Logistics Giant Reports Steady Growth
Gurugram-based logistics leader Delhivery announced its financial results for the fourth quarter of the fiscal year 2025-26 today, reporting a 30 percent year-on-year revenue surge to Rs 2,850 crore. Despite the significant top-line expansion, the company’s consolidated net profit remained flat at Rs 72.3 crore, compared to Rs 72.5 crore in the same period last year, as the firm balanced aggressive volume growth with ongoing strategic investments.
Contextualizing Market Performance
Delhivery has spent the last decade establishing itself as a dominant force in India’s fragmented logistics sector. The company’s growth trajectory has been defined by rapid scaling of e-commerce parcel deliveries and the expansion of its Part Truck Load (PTL) freight services. This quarter marks a pivotal moment for the firm as it navigates the transition from a capital-intensive growth phase to an era of operational efficiency and cash flow generation.
Operational Efficiency and Volume Expansion
The core of Delhivery’s Q4 performance lies in its massive volume throughput. The company recorded 306 million express parcel shipments, representing a 72 percent increase year-on-year. Simultaneously, its PTL freight segment grew by 20 percent, handling 549,000 metric tonnes during the quarter. This volume growth has translated into significant operating leverage, as evidenced by an EBITDA increase of 79.8 percent, reaching Rs 214.2 crore.
The company’s ability to expand its EBITDA margin to 7.5 percent, up from 5.4 percent in the previous year, highlights the efficacy of its cost-control measures. Management noted that these gains were achieved despite a challenging inflationary environment, demonstrating a disciplined approach to capital expenditure and operational management.
Financial Health and Strategic Milestones
For the full fiscal year 2026, Delhivery achieved a major milestone by turning free cash flow positive, recording Rs 89 crore in cash generation. This was bolstered by a strong balance sheet, with the company reporting Rs 4,555 crore in cash and cash equivalents as of March 2026. A standout achievement for the year was the delivery of 1 billion e-commerce parcels—a volume equivalent to the company’s entire output during its first ten years of operation.
Experts point to the 16 percent Return on Invested Capital (ROIC) in the Transport business as a key indicator of long-term sustainability. By reducing capital intensity, Delhivery has successfully repositioned itself to fund further innovation in its newer business verticals without relying heavily on external debt.

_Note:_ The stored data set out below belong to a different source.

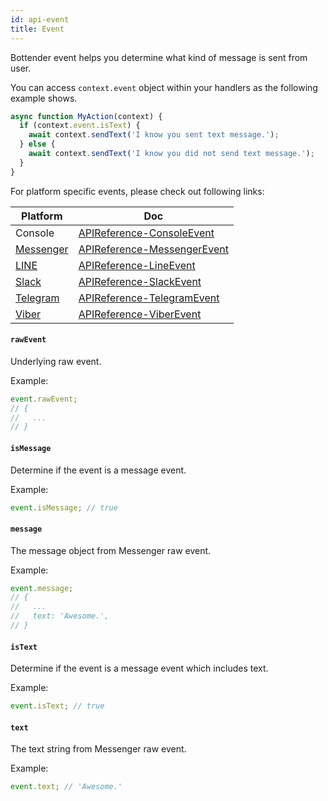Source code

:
 ```yaml
---
id: api-event
title: Event
---
```


Bottender event helps you determine what kind of message is sent from user.

You can access `context.event` object within your handlers as the following example shows.

```js
async function MyAction(context) {
  if (context.event.isText) {
    await context.sendText('I know you sent text message.');
  } else {
    await context.sendText('I know you did not send text message.');
  }
}
```

For platform specific events, please check out following links:

| Platform                                | Doc                                                   |
| --------------------------------------- | ----------------------------------------------------- |
| Console                                 | [APIReference-ConsoleEvent](api-console-event.md)     |
| [Messenger](https://www.messenger.com/) | [APIReference-MessengerEvent](api-messenger-event.md) |
| [LINE](https://line.me/)                | [APIReference-LineEvent](api-line-event.md)           |
| [Slack](https://slack.com/)             | [APIReference-SlackEvent](api-slack-event.md)         |
| [Telegram](https://telegram.org/)       | [APIReference-TelegramEvent](api-telegram-event.md)   |
| [Viber](https://www.viber.com/)         | [APIReference-ViberEvent](api-viber-event.md)         |

#### `rawEvent`

Underlying raw event.

Example:

```js
event.rawEvent;
// {
//   ...
// }
```

#### `isMessage`

Determine if the event is a message event.

Example:

```js
event.isMessage; // true
```

#### `message`

The message object from Messenger raw event.

Example:

```js
event.message;
// {
//   ...
//   text: 'Awesome.',
// }
```

#### `isText`

Determine if the event is a message event which includes text.

Example:

```js
event.isText; // true
```

#### `text`

The text string from Messenger raw event.

Example:

```js
event.text; // 'Awesome.'
```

Future Implications for the Logistics Sector
The shift toward free cash flow positivity signals that Delhivery is entering a more mature phase of its corporate lifecycle. For investors and industry analysts, the focus will now shift to how the company utilizes its cash reserves to maintain its competitive moat against both traditional logistics players and emerging tech-driven startups. The ability to sustain these margin improvements while scaling new business lines will be the primary metric of success in the coming quarters.
As Delhivery continues to scale its transport infrastructure, industry stakeholders will be watching for potential consolidation trends within the logistics space. The firm’s ability to maintain its current momentum will likely depend on its capacity to optimize last-mile delivery costs while scaling its industrial freight operations in an increasingly digitizing Indian economy.